Whilst the accuracy of variational approximations is often impossible to quantify (Yao et al. 2018), they provide the current mainstay inferential approach for high-dimensional Bayesian modelling. Current machine learning development libraries, such as TensorFlow (Abadi et al. 2016) and PyTorch (Paszke et al. 2017), provide a substantial body of tools for the construction of neural networks, and optimisation algorithms for the implementation of variational inference algorithms.

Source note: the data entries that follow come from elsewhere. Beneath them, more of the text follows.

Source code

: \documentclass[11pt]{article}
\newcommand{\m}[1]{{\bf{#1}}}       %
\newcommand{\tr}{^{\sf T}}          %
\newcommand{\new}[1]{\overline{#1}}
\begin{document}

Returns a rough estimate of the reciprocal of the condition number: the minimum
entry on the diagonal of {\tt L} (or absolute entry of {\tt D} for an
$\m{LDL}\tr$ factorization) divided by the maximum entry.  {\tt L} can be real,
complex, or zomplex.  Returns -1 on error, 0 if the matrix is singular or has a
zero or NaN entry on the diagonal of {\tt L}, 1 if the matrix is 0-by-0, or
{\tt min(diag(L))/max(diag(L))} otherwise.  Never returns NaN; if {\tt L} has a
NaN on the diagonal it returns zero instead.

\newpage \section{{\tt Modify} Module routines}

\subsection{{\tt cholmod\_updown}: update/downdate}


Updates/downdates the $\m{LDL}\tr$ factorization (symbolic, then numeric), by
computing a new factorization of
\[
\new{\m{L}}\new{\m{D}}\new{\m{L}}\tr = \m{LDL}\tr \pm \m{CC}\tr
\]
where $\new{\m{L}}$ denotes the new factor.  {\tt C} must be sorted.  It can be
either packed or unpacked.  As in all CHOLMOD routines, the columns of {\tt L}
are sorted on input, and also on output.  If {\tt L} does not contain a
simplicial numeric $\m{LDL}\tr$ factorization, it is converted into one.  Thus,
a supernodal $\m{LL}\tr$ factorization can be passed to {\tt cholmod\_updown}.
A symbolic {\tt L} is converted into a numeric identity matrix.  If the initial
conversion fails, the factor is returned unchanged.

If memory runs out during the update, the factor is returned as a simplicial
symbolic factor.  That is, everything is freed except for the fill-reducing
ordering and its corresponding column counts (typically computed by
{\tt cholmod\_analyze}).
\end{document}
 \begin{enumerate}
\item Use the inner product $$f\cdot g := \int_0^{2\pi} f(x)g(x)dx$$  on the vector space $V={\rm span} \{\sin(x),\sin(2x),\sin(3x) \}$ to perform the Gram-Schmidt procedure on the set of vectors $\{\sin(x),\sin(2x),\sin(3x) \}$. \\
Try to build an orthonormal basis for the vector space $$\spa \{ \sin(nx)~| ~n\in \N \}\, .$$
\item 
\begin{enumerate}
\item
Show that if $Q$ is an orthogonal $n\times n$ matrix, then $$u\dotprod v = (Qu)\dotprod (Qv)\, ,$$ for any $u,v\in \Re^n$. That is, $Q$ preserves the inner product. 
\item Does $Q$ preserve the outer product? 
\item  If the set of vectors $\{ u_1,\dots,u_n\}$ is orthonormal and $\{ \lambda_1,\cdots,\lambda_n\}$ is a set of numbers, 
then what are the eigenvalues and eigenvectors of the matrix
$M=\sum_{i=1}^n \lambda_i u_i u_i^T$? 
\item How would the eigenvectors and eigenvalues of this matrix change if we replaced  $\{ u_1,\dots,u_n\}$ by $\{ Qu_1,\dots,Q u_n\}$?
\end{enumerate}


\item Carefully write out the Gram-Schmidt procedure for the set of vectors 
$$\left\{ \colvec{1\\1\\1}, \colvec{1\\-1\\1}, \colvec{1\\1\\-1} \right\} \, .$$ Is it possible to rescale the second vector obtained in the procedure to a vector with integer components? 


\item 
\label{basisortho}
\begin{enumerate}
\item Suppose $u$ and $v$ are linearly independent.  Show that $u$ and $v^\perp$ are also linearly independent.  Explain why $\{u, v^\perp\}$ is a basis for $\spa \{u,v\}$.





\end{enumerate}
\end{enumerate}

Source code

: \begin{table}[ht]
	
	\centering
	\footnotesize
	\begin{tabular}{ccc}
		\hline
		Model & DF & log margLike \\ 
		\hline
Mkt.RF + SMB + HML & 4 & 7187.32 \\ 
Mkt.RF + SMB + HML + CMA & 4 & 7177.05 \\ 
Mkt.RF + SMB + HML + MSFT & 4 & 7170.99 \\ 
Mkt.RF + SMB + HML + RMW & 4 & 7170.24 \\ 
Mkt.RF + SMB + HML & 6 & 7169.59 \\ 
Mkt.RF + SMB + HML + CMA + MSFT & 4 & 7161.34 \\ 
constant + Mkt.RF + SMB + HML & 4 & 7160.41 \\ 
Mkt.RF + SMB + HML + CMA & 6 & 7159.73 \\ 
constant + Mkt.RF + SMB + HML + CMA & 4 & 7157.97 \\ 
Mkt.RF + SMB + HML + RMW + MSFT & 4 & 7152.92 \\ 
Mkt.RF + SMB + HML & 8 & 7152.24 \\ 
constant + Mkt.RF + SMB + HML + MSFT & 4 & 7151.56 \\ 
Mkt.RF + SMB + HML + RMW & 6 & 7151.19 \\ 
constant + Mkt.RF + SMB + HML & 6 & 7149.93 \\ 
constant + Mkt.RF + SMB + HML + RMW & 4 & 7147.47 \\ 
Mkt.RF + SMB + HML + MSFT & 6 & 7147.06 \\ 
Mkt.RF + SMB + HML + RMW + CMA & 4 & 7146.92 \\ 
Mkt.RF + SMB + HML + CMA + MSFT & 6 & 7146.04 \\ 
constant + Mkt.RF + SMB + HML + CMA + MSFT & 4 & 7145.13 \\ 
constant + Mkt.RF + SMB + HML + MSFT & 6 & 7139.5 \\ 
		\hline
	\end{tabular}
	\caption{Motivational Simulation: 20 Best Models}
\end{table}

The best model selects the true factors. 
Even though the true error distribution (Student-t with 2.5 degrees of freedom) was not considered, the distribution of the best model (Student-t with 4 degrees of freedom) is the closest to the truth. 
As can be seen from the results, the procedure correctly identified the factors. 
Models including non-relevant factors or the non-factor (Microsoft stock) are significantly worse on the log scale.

Bayesian applications in single-cell biology

The recent availability of a plethora of relatively low-cost experimental methods and protocols for high-throughput screening of individual cells has lead to an explosion in single-cell biological data (Theillet 1998). A single-cell experiment can generate data that is both high-dimensional and large in sample size with recent studies involving single-cell RNA sequencing routinely able to produce cell numbers on the order of 10⁵ cells measuring 10³ − 10⁴ genes. International endeavours, such as The Human Cell Atlas (HCA) project (Regev et al. 2017), will seek to catalogue and sequence all known human cell types in the coming years.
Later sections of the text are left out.